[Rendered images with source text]

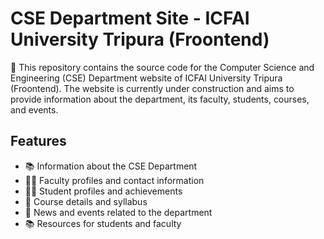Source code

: # CSE Department Site - ICFAI University Tripura (Froontend)

🏫 This repository contains the source code for the Computer Science and Engineering (CSE) Department website of ICFAI University Tripura (Froontend). The website is currently under construction and aims to provide information about the department, its faculty, students, courses, and events.

## Features

- 📚 Information about the CSE Department
- 👨‍🏫 Faculty profiles and contact information
- 👨‍🎓 Student profiles and achievements
- 📝 Course details and syllabus
- 📰 News and events related to the department
- 📚 Resources for students and faculty
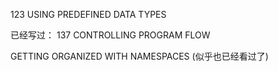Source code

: 123 USING PREDEFINED DATA TYPES

已经写过：
137 CONTROLLING PROGRAM FLOW

GETTING ORGANIZED WITH NAMESPACES
(似乎也已经看过了)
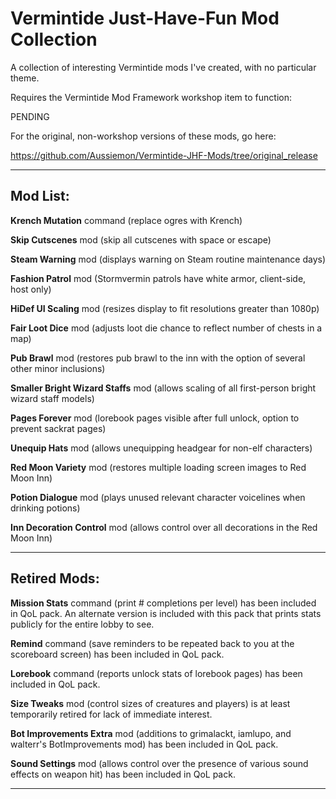 # Vermintide Just-Have-Fun Mod Collection
A collection of interesting Vermintide mods I've created, with no particular theme. 

Requires the Vermintide Mod Framework workshop item to function:

PENDING

For the original, non-workshop versions of these mods, go here:

https://github.com/Aussiemon/Vermintide-JHF-Mods/tree/original_release

----------------------------------------------------------------
Mod List:
----------------------------------------------------------------

**Krench Mutation** command (replace ogres with Krench) 

**Skip Cutscenes** mod (skip all cutscenes with space or escape)  

**Steam Warning** mod (displays warning on Steam routine maintenance days)  

**Fashion Patrol** mod (Stormvermin patrols have white armor, client-side, host only)

**HiDef UI Scaling** mod (resizes display to fit resolutions greater than 1080p)

**Fair Loot Dice** mod (adjusts loot die chance to reflect number of chests in a map)

**Pub Brawl** mod (restores pub brawl to the inn with the option of several other minor inclusions)

**Smaller Bright Wizard Staffs** mod (allows scaling of all first-person bright wizard staff models)

**Pages Forever** mod (lorebook pages visible after full unlock, option to prevent sackrat pages)

**Unequip Hats** mod (allows unequipping headgear for non-elf characters)

**Red Moon Variety** mod (restores multiple loading screen images to Red Moon Inn)

**Potion Dialogue** mod (plays unused relevant character voicelines when drinking potions)

**Inn Decoration Control** mod (allows control over all decorations in the Red Moon Inn)


----------------------------------------------------------------
Retired Mods:
----------------------------------------------------------------

**Mission Stats** command (print # completions per level) has been included in QoL pack. An alternate version is included with this pack that prints stats publicly for the entire lobby to see. 

**Remind** command (save reminders to be repeated back to you at the scoreboard screen) has been included in QoL pack.

**Lorebook** command (reports unlock stats of lorebook pages) has been included in QoL pack.

**Size Tweaks** mod (control sizes of creatures and players)  is at least temporarily retired for lack of immediate interest.

**Bot Improvements Extra** mod (additions to grimalackt, iamlupo, and walterr's BotImprovements mod) has been included in QoL pack.

**Sound Settings** mod (allows control over the presence of various sound effects on weapon hit) has been included in QoL pack.


----------------------------------------------------------------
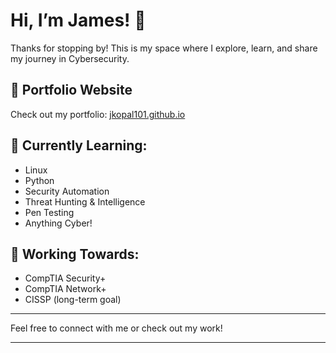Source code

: # Hi, I’m James! 👋

Thanks for stopping by! This is my space where I explore, learn, and share my journey in Cybersecurity.

## 🚀 Portfolio Website
Check out my portfolio: [jkopal101.github.io](https://jkopal101.github.io)

## 🌱 Currently Learning:
- Linux
- Python
- Security Automation
- Threat Hunting & Intelligence
- Pen Testing
- Anything Cyber!

## 🎯 Working Towards:
- CompTIA Security+
- CompTIA Network+
- CISSP (long-term goal)

---

Feel free to connect with me or check out my work!


---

◆ TASK DETAILS: Your answer must be an exact copy of every entry, with no pictures in it.

◆ TASK RESPONSE:
Source code

: # CSE Department Site - ICFAI University Tripura (Froontend)

🏫 This repository contains the source code for the Computer Science and Engineering (CSE) Department website of ICFAI University Tripura (Froontend). The website is currently under construction and aims to provide information about the department, its faculty, students, courses, and events.

## Features

- 📚 Information about the CSE Department
- 👨‍🏫 Faculty profiles and contact information
- 👨‍🎓 Student profiles and achievements
- 📝 Course details and syllabus
- 📰 News and events related to the department
- 📚 Resources for students and faculty
Source code

: 123 USING PREDEFINED DATA TYPES

已经写过：
137 CONTROLLING PROGRAM FLOW

GETTING ORGANIZED WITH NAMESPACES
(似乎也已经看过了)
 # Vermintide Just-Have-Fun Mod Collection
A collection of interesting Vermintide mods I've created, with no particular theme. 

Requires the Vermintide Mod Framework workshop item to function:

PENDING

For the original, non-workshop versions of these mods, go here:

https://github.com/Aussiemon/Vermintide-JHF-Mods/tree/original_release

----------------------------------------------------------------
Mod List:
----------------------------------------------------------------

**Krench Mutation** command (replace ogres with Krench) 

**Skip Cutscenes** mod (skip all cutscenes with space or escape)  

**Steam Warning** mod (displays warning on Steam routine maintenance days)  

**Fashion Patrol** mod (Stormvermin patrols have white armor, client-side, host only)

**HiDef UI Scaling** mod (resizes display to fit resolutions greater than 1080p)

**Fair Loot Dice** mod (adjusts loot die chance to reflect number of chests in a map)

**Pub Brawl** mod (restores pub brawl to the inn with the option of several other minor inclusions)

**Smaller Bright Wizard Staffs** mod (allows scaling of all first-person bright wizard staff models)

**Pages Forever** mod (lorebook pages visible after full unlock, option to prevent sackrat pages)

**Unequip Hats** mod (allows unequipping headgear for non-elf characters)

**Red Moon Variety** mod (restores multiple loading screen images to Red Moon Inn)

**Potion Dialogue** mod (plays unused relevant character voicelines when drinking potions)

**Inn Decoration Control** mod (allows control over all decorations in the Red Moon Inn)


----------------------------------------------------------------
Retired Mods:
----------------------------------------------------------------

**Mission Stats** command (print # completions per level) has been included in QoL pack. An alternate version is included with this pack that prints stats publicly for the entire lobby to see. 

**Remind** command (save reminders to be repeated back to you at the scoreboard screen) has been included in QoL pack.

**Lorebook** command (reports unlock stats of lorebook pages) has been included in QoL pack.

**Size Tweaks** mod (control sizes of creatures and players)  is at least temporarily retired for lack of immediate interest.

**Bot Improvements Extra** mod (additions to grimalackt, iamlupo, and walterr's BotImprovements mod) has been included in QoL pack.

**Sound Settings** mod (allows control over the presence of various sound effects on weapon hit) has been included in QoL pack.


----------------------------------------------------------------
Source code

: # Hi, I’m James! 👋

Thanks for stopping by! This is my space where I explore, learn, and share my journey in Cybersecurity.

## 🚀 Portfolio Website
Check out my portfolio: [jkopal101.github.io](https://jkopal101.github.io)

## 🌱 Currently Learning:
- Linux
- Python
- Security Automation
- Threat Hunting & Intelligence
- Pen Testing
- Anything Cyber!

## 🎯 Working Towards:
- CompTIA Security+
- CompTIA Network+
- CISSP (long-term goal)

---

Feel free to connect with me or check out my work!


---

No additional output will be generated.